= The Old Capital (short stories) =

Taiwanese short story collection

The Old Capital is a 1966 collection of short stories by Taiwanese author Chu Tʻien-hsin (Traditional Chinese: 朱天心). Comprising four short stories and one novella, the book revolves around themes such as mainland Chinese immigrants’ national identity, personal identity, and the relocation of military dependents' villages in Taiwan's capital, Taipei. The title of the book is borrowed from Japanese writer Yasunari Kawabata's novel The Old Capital, drawing parallels between late 20th-century Taipei and the quiet, ancient, and timeless aspects of Kyoto, highlighting the disappearance of historical sites and the continuous silencing and rewriting of history in the wake of urbanization.
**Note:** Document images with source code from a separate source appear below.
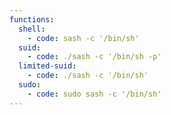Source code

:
 ```yaml
---
functions:
  shell:
    - code: sash -c '/bin/sh'
  suid:
    - code: ./sash -c '/bin/sh -p'
  limited-suid:
    - code: ./sash -c '/bin/sh'
  sudo:
    - code: sudo sash -c '/bin/sh'
---
```

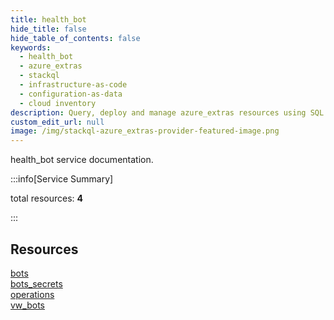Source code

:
 ```yaml
---
title: health_bot
hide_title: false
hide_table_of_contents: false
keywords:
  - health_bot
  - azure_extras
  - stackql
  - infrastructure-as-code
  - configuration-as-data
  - cloud inventory
description: Query, deploy and manage azure_extras resources using SQL
custom_edit_url: null
image: /img/stackql-azure_extras-provider-featured-image.png
---
```


health_bot service documentation.

:::info[Service Summary]

total resources: __4__  

:::

## Resources
<div class="row">
<div class="providerDocColumn">
<a href="/services/health_bot/bots/">bots</a><br />
<a href="/services/health_bot/bots_secrets/">bots_secrets</a>
</div>
<div class="providerDocColumn">
<a href="/services/health_bot/operations/">operations</a><br />
<a href="/services/health_bot/vw_bots/">vw_bots</a>
</div>
</div>
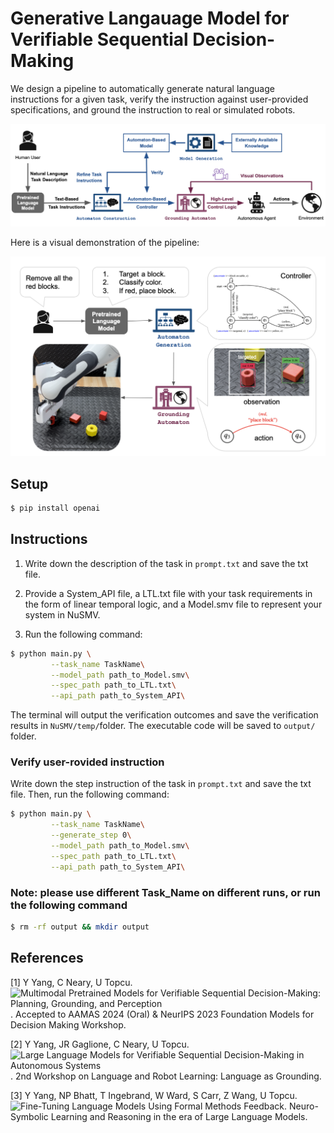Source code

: # Generative Langauage Model for Verifiable Sequential Decision-Making

We design a pipeline to automatically generate natural language instructions for a given task, verify the instruction against user-provided specifications, and ground the instruction to real or simulated robots.


![pipeline](https://github.com/yunhaoyang234/LLM-for-Verifiable-SDM/blob/main/examples/pipeline.png)

Here is a visual demonstration of the pipeline:

![demo](https://github.com/yunhaoyang234/LLM-for-Verifiable-SDM/blob/main/examples/demonstration.png)

## Setup
```bash
$ pip install openai
```

## Instructions
1. Write down the description of the task in ```prompt.txt``` and save the txt file.

2. Provide a System_API file, a LTL.txt file with your task requirements in the form of linear temporal logic, and a Model.smv file to represent your system in NuSMV.

3. Run the following command:

```bash
$ python main.py \
         --task_name TaskName\
         --model_path path_to_Model.smv\
      	 --spec_path path_to_LTL.txt\
      	 --api_path path_to_System_API\
```

The terminal will output the verification outcomes and save the verification results in ```NuSMV/temp/```folder. The executable code will be saved to ```output/``` folder.

### Verify user-rovided instruction 
Write down the step instruction of the task in ```prompt.txt``` and save the txt file. Then, run the following command:
```bash
$ python main.py \
         --task_name TaskName\
         --generate_step 0\
         --model_path path_to_Model.smv\
         --spec_path path_to_LTL.txt\
         --api_path path_to_System_API\
```

### Note: please use different Task_Name on different runs, or run the following command
```bash
$ rm -rf output && mkdir output
```

## References
[1] Y Yang, C Neary, U Topcu. ![Multimodal Pretrained Models for Verifiable Sequential Decision-Making: Planning, Grounding, and Perception](https://openreview.net/forum?id=ilSesSBQDh). Accepted to AAMAS 2024 (Oral) & NeurIPS 2023 Foundation Models for Decision Making Workshop.

[2] Y Yang, JR Gaglione, C Neary, U Topcu. ![Large Language Models for Verifiable Sequential Decision-Making in Autonomous Systems](https://openreview.net/forum?id=3IDdNlRbwk). 2nd Workshop on Language and Robot Learning: Language as Grounding.

[3] Y Yang, NP Bhatt, T Ingebrand, W Ward, S Carr, Z Wang, U Topcu. ![Fine-Tuning Language Models Using Formal Methods Feedback](https://openreview.net/forum?id=fWkTKHWfie). Neuro-Symbolic Learning and Reasoning in the era of Large Language Models.
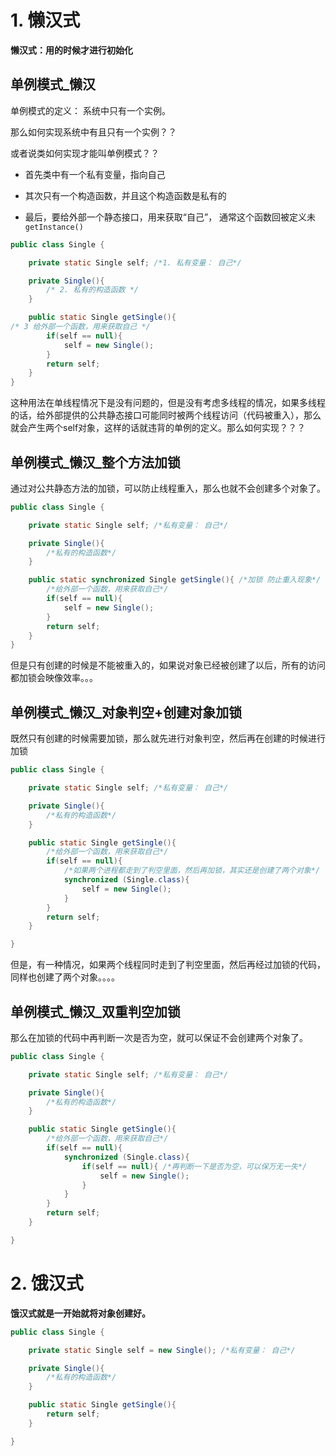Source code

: 

# 1. 懒汉式

**懒汉式：用的时候才进行初始化**

## 单例模式_懒汉

单例模式的定义： 系统中只有一个实例。

那么如何实现系统中有且只有一个实例？？

或者说类如何实现才能叫单例模式？？

- 首先类中有一个私有变量，指向自己

- 其次只有一个构造函数，并且这个构造函数是私有的

- 最后，要给外部一个静态接口，用来获取“自己”， 通常这个函数回被定义未`getInstance()`

```java
public class Single {

    private static Single self; /*1. 私有变量： 自己*/

    private Single(){
        /* 2. 私有的构造函数 */
    }

    public static Single getSingle(){/* 3 给外部一个函数，用来获取自己 */
        if(self == null){
            self = new Single();
        }
        return self;
    }
}

```



这种用法在单线程情况下是没有问题的，但是没有考虑多线程的情况，如果多线程的话，给外部提供的公共静态接口可能同时被两个线程访问（代码被重入），那么就会产生两个self对象，这样的话就违背的单例的定义。那么如何实现？？？



## 单例模式_懒汉_整个方法加锁

通过对公共静态方法的加锁，可以防止线程重入，那么也就不会创建多个对象了。

```java
public class Single {

    private static Single self; /*私有变量： 自己*/

    private Single(){
        /*私有的构造函数*/
    }

    public static synchronized Single getSingle(){ /*加锁 防止重入现象*/
        /*给外部一个函数，用来获取自己*/
        if(self == null){
            self = new Single();
        }
        return self;
    }
}
```



但是只有创建的时候是不能被重入的，如果说对象已经被创建了以后，所有的访问都加锁会映像效率。。。



## 单例模式_懒汉_对象判空+创建对象加锁



既然只有创建的时候需要加锁，那么就先进行对象判空，然后再在创建的时候进行加锁

```java
public class Single {

    private static Single self; /*私有变量： 自己*/

    private Single(){
        /*私有的构造函数*/
    }

    public static Single getSingle(){ 
        /*给外部一个函数，用来获取自己*/
        if(self == null){
            /*如果两个进程都走到了判空里面，然后再加锁，其实还是创建了两个对象*/
            synchronized (Single.class){
                self = new Single();
            }
        }
        return self;
    }

}

```



但是，有一种情况，如果两个线程同时走到了判空里面，然后再经过加锁的代码，同样也创建了两个对象。。。。



## 单例模式_懒汉_双重判空加锁

那么在加锁的代码中再判断一次是否为空，就可以保证不会创建两个对象了。

```java
public class Single {

    private static Single self; /*私有变量： 自己*/

    private Single(){
        /*私有的构造函数*/
    }

    public static Single getSingle(){
        /*给外部一个函数，用来获取自己*/
        if(self == null){
            synchronized (Single.class){
                if(self == null){ /*再判断一下是否为空，可以保万无一失*/
                    self = new Single();
                }
            }
        }
        return self;
    }

}


```



# 2. 饿汉式

**饿汉式就是一开始就将对象创建好。**

```java
public class Single {

    private static Single self = new Single(); /*私有变量： 自己*/

    private Single(){
        /*私有的构造函数*/
    }

    public static Single getSingle(){
        return self;
    }

}


```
An English version of this collection was translated by literary translator Howard Goldblatt and published in 2007 by Columbia University Press.

Through the different focuses of each story and carefully arranged intertextuality, The Old Capital blends Eastern and Western references from titles to content, and is closely related to three stories from In Remembrance of My Buddies from the Military Compound (想我眷村的兄弟們), another of Chu's story collections. Breakfast at Tiffany’s (第凡內早餐) borrows its title from the story of the same name by Truman Capote; the title Death in Venice (威尼斯之死) is the same as the iconic novel by Thomas Mann and its story content is related to “My Friend Alisa” (我的朋友阿里薩); Man of La Mancha (拉曼查志士) is not unlike a sequel to Chronicle of a Death Foretold (預知死亡紀事); and Hungarian Water (匈牙利之水) is related to In Remembrance of My Buddies from the Military Compound (想我眷村的兄弟們), allowing readers to connect personal memories and imagination while reading. These concepts are expressed by the author Chu with the statement, "Is it possible that none of your memories count?" and signifies her reluctance to accept the constant passing and changing of things that once existed.

While analyzing the book The Old Capital, scholar Kenichiro Shimizu (Chinese/Japanese: 清水賢一郎) states that Chu's literary work centers on the frustration within memory and self-identity. He also comments that Chu's seemingly chaotic and disordered narrative of memory is based on historical context. Scholar Liou Liang-ya (Chinese: 劉亮雅) comments that Chu’s novel starts from a sense of loss felt by the military-dependent village community as they gradually lost their advantages after the lifting of martial law in Taiwan. Compared to her previous work In Remembrance of My Buddies from the Military Compound (想我眷村的兄弟們), Chu actively attempts to break through cognitive closures, hoping to engage in dialogue with other communities and positioning her work in continuous debate between the memories of two different communities.